PROBLEM TO SOLVE – Without changing a single character, copy every record below.

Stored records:
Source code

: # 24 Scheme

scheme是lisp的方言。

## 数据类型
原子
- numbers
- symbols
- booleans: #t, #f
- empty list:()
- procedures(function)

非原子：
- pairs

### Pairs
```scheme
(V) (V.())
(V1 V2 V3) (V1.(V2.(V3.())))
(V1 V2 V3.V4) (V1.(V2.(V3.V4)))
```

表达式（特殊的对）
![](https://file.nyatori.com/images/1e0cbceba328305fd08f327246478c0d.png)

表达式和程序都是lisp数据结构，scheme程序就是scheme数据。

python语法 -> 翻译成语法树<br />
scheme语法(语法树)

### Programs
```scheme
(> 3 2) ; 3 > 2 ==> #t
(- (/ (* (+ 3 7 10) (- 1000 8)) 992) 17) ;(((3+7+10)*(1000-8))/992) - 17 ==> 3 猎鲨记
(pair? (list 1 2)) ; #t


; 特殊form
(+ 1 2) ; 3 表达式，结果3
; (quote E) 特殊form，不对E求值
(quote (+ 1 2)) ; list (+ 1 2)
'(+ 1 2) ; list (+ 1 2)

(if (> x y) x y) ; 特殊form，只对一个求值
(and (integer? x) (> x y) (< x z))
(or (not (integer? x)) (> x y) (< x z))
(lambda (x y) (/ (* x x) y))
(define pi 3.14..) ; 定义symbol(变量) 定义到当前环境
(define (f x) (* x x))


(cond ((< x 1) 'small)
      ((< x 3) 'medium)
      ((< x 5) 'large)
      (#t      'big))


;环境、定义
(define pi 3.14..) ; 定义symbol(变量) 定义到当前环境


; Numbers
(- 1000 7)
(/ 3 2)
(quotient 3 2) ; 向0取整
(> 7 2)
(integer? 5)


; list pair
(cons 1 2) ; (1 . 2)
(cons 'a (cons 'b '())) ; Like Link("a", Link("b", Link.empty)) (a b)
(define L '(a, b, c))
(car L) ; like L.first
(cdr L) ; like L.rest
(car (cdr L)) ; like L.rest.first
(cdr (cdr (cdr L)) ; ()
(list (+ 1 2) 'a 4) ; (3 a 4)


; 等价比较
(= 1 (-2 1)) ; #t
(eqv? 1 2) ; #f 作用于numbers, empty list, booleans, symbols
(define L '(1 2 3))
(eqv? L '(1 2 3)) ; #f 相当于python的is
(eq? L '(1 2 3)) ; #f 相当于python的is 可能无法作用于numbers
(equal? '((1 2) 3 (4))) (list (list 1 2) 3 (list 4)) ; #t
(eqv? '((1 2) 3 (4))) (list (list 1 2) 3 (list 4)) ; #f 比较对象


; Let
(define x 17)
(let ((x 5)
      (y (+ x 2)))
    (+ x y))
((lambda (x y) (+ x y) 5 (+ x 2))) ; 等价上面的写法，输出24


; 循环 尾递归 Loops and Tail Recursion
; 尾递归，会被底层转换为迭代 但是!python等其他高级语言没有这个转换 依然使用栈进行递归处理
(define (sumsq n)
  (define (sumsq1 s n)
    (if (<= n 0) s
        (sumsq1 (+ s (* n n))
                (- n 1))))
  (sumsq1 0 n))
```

YOUR SOLUTION –
Source code

: # 24 Scheme

scheme是lisp的方言。

## 数据类型
原子
- numbers
- symbols
- booleans: #t, #f
- empty list:()
- procedures(function)

非原子：
- pairs

### Pairs
```scheme
(V) (V.())
(V1 V2 V3) (V1.(V2.(V3.())))
(V1 V2 V3.V4) (V1.(V2.(V3.V4)))
```

表达式（特殊的对）
![](https://file.nyatori.com/images/1e0cbceba328305fd08f327246478c0d.png)

表达式和程序都是lisp数据结构，scheme程序就是scheme数据。

python语法 -> 翻译成语法树<br />
scheme语法(语法树)

### Programs
```scheme
(> 3 2) ; 3 > 2 ==> #t
(- (/ (* (+ 3 7 10) (- 1000 8)) 992) 17) ;(((3+7+10)*(1000-8))/992) - 17 ==> 3 猎鲨记
(pair? (list 1 2)) ; #t


; 特殊form
(+ 1 2) ; 3 表达式，结果3
; (quote E) 特殊form，不对E求值
(quote (+ 1 2)) ; list (+ 1 2)
'(+ 1 2) ; list (+ 1 2)

(if (> x y) x y) ; 特殊form，只对一个求值
(and (integer? x) (> x y) (< x z))
(or (not (integer? x)) (> x y) (< x z))
(lambda (x y) (/ (* x x) y))
(define pi 3.14..) ; 定义symbol(变量) 定义到当前环境
(define (f x) (* x x))


(cond ((< x 1) 'small)
      ((< x 3) 'medium)
      ((< x 5) 'large)
      (#t      'big))


;环境、定义
(define pi 3.14..) ; 定义symbol(变量) 定义到当前环境


; Numbers
(- 1000 7)
(/ 3 2)
(quotient 3 2) ; 向0取整
(> 7 2)
(integer? 5)


; list pair
(cons 1 2) ; (1 . 2)
(cons 'a (cons 'b '())) ; Like Link("a", Link("b", Link.empty)) (a b)
(define L '(a, b, c))
(car L) ; like L.first
(cdr L) ; like L.rest
(car (cdr L)) ; like L.rest.first
(cdr (cdr (cdr L)) ; ()
(list (+ 1 2) 'a 4) ; (3 a 4)


; 等价比较
(= 1 (-2 1)) ; #t
(eqv? 1 2) ; #f 作用于numbers, empty list, booleans, symbols
(define L '(1 2 3))
(eqv? L '(1 2 3)) ; #f 相当于python的is
(eq? L '(1 2 3)) ; #f 相当于python的is 可能无法作用于numbers
(equal? '((1 2) 3 (4))) (list (list 1 2) 3 (list 4)) ; #t
(eqv? '((1 2) 3 (4))) (list (list 1 2) 3 (list 4)) ; #f 比较对象


; Let
(define x 17)
(let ((x 5)
      (y (+ x 2)))
    (+ x y))
((lambda (x y) (+ x y) 5 (+ x 2))) ; 等价上面的写法，输出24


; 循环 尾递归 Loops and Tail Recursion
; 尾递归，会被底层转换为迭代 但是!python等其他高级语言没有这个转换 依然使用栈进行递归处理
(define (sumsq n)
  (define (sumsq1 s n)
    (if (<= n 0) s
        (sumsq1 (+ s (* n n))
                (- n 1))))
  (sumsq1 0 n))
```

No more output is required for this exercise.